By Allyson Blair| April 1, 2019 at 4:43 PM HST – Updated April 1 at 5:39 PM
HONOLULU (HawaiiNewsNow) – Funding for critical homeless programs like Housing First, homeless outreach and more aren’t yet in the state Legislature’s budget.
And that’s alarming homeless advocates ― and their clients.
Clients like Ricky Crowell, who moved to Hawaii for a second chance but ended up spiraling into drug abuse and homelessness.
“Cost of living was high. Everything here was so expensive. I did what I always did, turn to my escape: Cocaine and methamphetamine,” he said.
Crowell ended up homeless, falling deeper into his addiction ― until a failed attempt to take his life wound up saving him.
“It was time to grow up,” said Crowell. “I went to IHS to ask for help. And they put me on the right path.”
On Monday, Crowell joined a rally at the state Capitol of homeless service providers from across the islands.
Connie Mitchell, executive director of the Institute for Human Services, said the uncertainty over funding isn’t good for anyone.
“We really need to know that the money will be there to continue the services we have,” she said.

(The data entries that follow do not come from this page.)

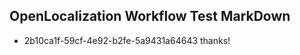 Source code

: ## OpenLocalization Workflow Test MarkDown
* 2b10ca1f-59cf-4e92-b2fe-5a9431a64643 
thanks!<!--HONumber=Mar16_HO2-->
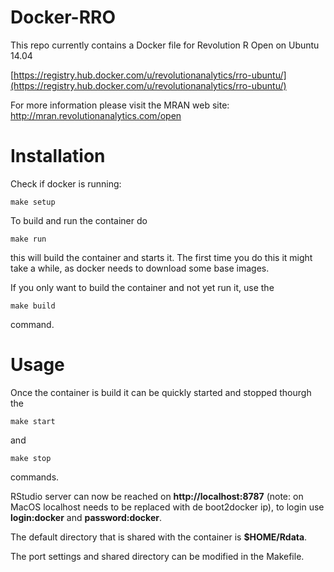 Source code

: Docker-RRO
==========

This repo currently contains a Docker file for Revolution R Open on Ubuntu 14.04  

[https://registry.hub.docker.com/u/revolutionanalytics/rro-ubuntu/](https://registry.hub.docker.com/u/revolutionanalytics/rro-ubuntu/)  

For more information please visit the MRAN web site:  
http://mran.revolutionanalytics.com/open

# Installation
Check if docker is running:

    make setup

To build and run the container do

    make run

this will build the container and starts it. The first time you do this it might take a while, as docker needs to download some base images. 

If you only want to build the container and not yet run it, use the

    make build

command.

# Usage
Once the container is build it can be quickly started and stopped thourgh the

    make start

and

    make stop

commands.

RStudio server can now be reached on **http://localhost:8787** (note: on MacOS localhost needs to be replaced with de boot2docker ip), to login use **login:docker** and **password:docker**.

The default directory that is shared with the container is **$HOME/Rdata**.

The port settings and shared directory can be modified in the Makefile.  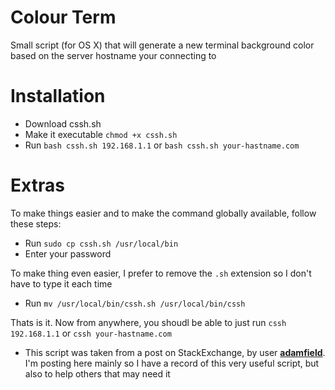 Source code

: Colour Term
===========

Small script (for OS X) that will generate a new terminal background color based on the server hostname your connecting to


Installation
============

* Download cssh.sh
* Make it executable `chmod +x cssh.sh`
* Run `bash cssh.sh 192.168.1.1` or `bash cssh.sh your-hastname.com`

Extras
======
To make things easier and to make the command globally available, follow these steps:
* Run `sudo cp cssh.sh /usr/local/bin`
* Enter your password

To make thing even easier, I prefer to remove the `.sh` extension so I don't have to type it each time
* Run `mv /usr/local/bin/cssh.sh /usr/local/bin/cssh`

Thats is it. Now from anywhere, you shoudl be able to just run `cssh 192.168.1.1` or `cssh your-hastname.com`


* This script was taken from a post on StackExchange, by user [**adamfield**](http://superuser.com/users/63588/adamfield). I'm posting here mainly so I have a record of this very useful script, but also to help others that may need it
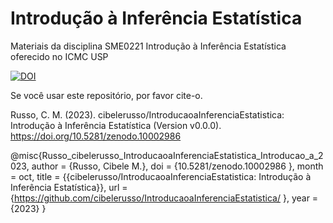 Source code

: # Introdução à Inferência Estatística

Materiais da disciplina SME0221 Introdução à Inferência Estatística oferecido no ICMC USP

[![DOI](https://sandbox.zenodo.org/badge/506418849.svg)](https://zenodo-rdm-qa.web.cern.ch/doi/10.5281/zenodo.10002986)

Se você usar este repositório, por favor cite-o.

Russo, C. M. (2023). cibelerusso/IntroducaoaInferenciaEstatistica: Introdução à Inferência Estatística (Version v0.0.0). https://doi.org/10.5281/zenodo.10002986

@misc{Russo_cibelerusso_IntroducaoaInferenciaEstatistica_Introducao_a_2023,
author = {Russo, Cibele M.},
doi = {10.5281/zenodo.10002986 },
month = oct,
title = {{cibelerusso/IntroducaoaInferenciaEstatistica: Introdução à Inferência Estatística}},
url = {https://github.com/cibelerusso/IntroducaoaInferenciaEstatistica/  },
year = {2023}
}
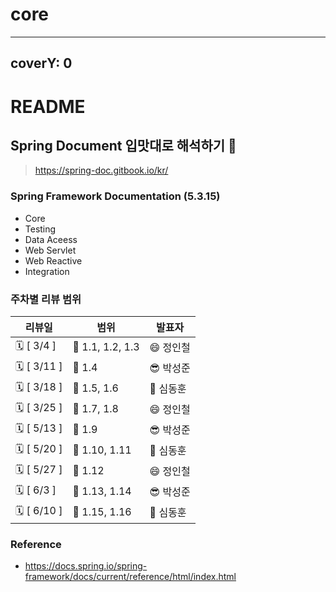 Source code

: # core

---
coverY: 0
---

# README

## Spring Document 입맛대로 해석하기 🧐

> https://spring-doc.gitbook.io/kr/

### Spring Framework Documentation (5.3.15)

* Core
* Testing
* Data Aceess
* Web Servlet
* Web Reactive
* Integration

### 주차별 리뷰 범위

| 리뷰일 | 범위 | 발표자 |
| --- | --- | --- |
| 🗓 [ 3/4 ]  |  📘  1.1, 1.2, 1.3  | 😄 정인철 |
| 🗓 [ 3/11 ]  | 📘  1.4  | 😎 박성준 |
| 🗓 [ 3/18 ]  | 📘  1.5, 1.6  | 🥺 심동훈 |
| 🗓 [ 3/25 ]  | 📘  1.7, 1.8  | 😄 정인철 |
| 🗓 [ 5/13 ]     |  📘  1.9  | 😎 박성준 |
| 🗓 [ 5/20 ]    |  📘  1.10, 1.11  | 🥺 심동훈 |
| 🗓 [ 5/27 ]   | 📘  1.12  | 😄 정인철 |
| 🗓 [ 6/3 ]  | 📘  1.13, 1.14  | 😎 박성준 |
| 🗓 [ 6/10 ]  | 📘  1.15, 1.16  | 🥺 심동훈 |

### Reference

* https://docs.spring.io/spring-framework/docs/current/reference/html/index.html

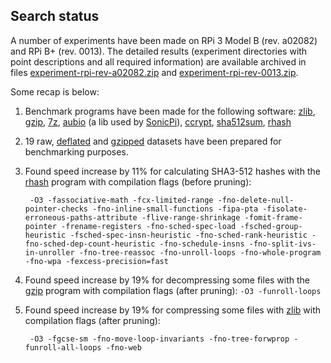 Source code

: 
## Search status

A number of experiments have been made on RPi 3 Model B (rev. a02082) and RPi B+ (rev. 0013). The detailed results
(experiment directories with point descriptions and all required information) are available archived in files 
[experiment-rpi-rev-a02082.zip](./experiment-rpi-rev-a02082.zip) and 
[experiment-rpi-rev-0013.zip](./experiment-rpi-rev-0013.zip).

Some recap is below:

1. Benchmark programs have been made for the following software: [zlib][], [gzip][], [7z][], [aubio][] (a lib used by [SonicPi][]), [ccrypt][], [sha512sum][], [rhash][]

1. 19 raw, [deflated][zlib] and [gzipped][gzip] datasets have been prepared for benchmarking purposes.

1. Found speed increase by 11% for calculating SHA3-512 hashes with the [rhash][] program with compilation flags (before pruning):

        -O3 -fassociative-math -fcx-limited-range -fno-delete-null-pointer-checks -fno-inline-small-functions -fipa-pta -fisolate-erroneous-paths-attribute -flive-range-shrinkage -fomit-frame-pointer -frename-registers -fno-sched-spec-load -fsched-group-heuristic -fsched-spec-insn-heuristic -fno-sched-rank-heuristic -fno-sched-dep-count-heuristic -fno-schedule-insns -fno-split-ivs-in-unroller -fno-tree-reassoc -fno-unroll-loops -fno-whole-program -fno-wpa -fexcess-precision=fast

1. Found speed increase by 19% for decompressing some files with the [gzip][] program with compilation flags (after pruning): `-O3 -funroll-loops`

1. Found speed increase by 19% for compressing some files with [zlib][] with compilation flags (after pruning): 

        -O3 -fgcse-sm -fno-move-loop-invariants -fno-tree-forwprop -funroll-all-loops -fno-web 

[zlib]: http://www.zlib.net/
[gzip]: http://www.gzip.org/
[7z]: http://www.7-zip.org/
[aubio]: https://aubio.org/
[SonicPi]: http://sonic-pi.net/
[ccrypt]: http://ccrypt.sourceforge.net/
[sha512sum]: https://www.gnu.org/software/coreutils/coreutils.html
[rhash]: https://packages.debian.org/jessie/rhash
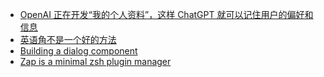 - [OpenAI 正在开发“我的个人资料”，这样 ChatGPT 就可以记住用户的偏好和信息](https://twitter.com/wongmjane/status/1656384528511008768)
- [英语角不是一个好的方法](https://codechina.org/2022/06/english-corner/)
- [Building a dialog component](https://web.dev/building-a-dialog-component/)
- [Zap is a minimal zsh plugin manager](https://github.com/zap-zsh/zap)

In the middle of a decade-long crisis, providers are also puzzled why funding for homeless programs isn’t yet included in the state’s base budget so it’s guaranteed and projects aren’t put in jeopardy.
The ask is $17.2 million.
“We’re not asking for more than we did last year. This is the same amount of money to maintain these core services,” said Brandee Menino, CEO of Hope Services Hawaii.
Providers also pushed for investments in affordable housing and for the improvement of Hawaii’s mental health laws. Lawmakers have until Tuesday to schedule four key bills for a hearing.
“These people have a right to treatment,” said advocate Marya Grambs.
“They literally do not know they’re ill. So that’s why they don’t accept treatment. So this would allow the courts to put some leverage behind it.”
Crowell knows first-hand the importance of some of these programs. Housing first helped him get a one-bedroom apartment. Now, he’s four years sober with a job.
“I started working at IHS,” said Crowell. “Now I am able to help others and show people that I used to be where they are. And not to give up.”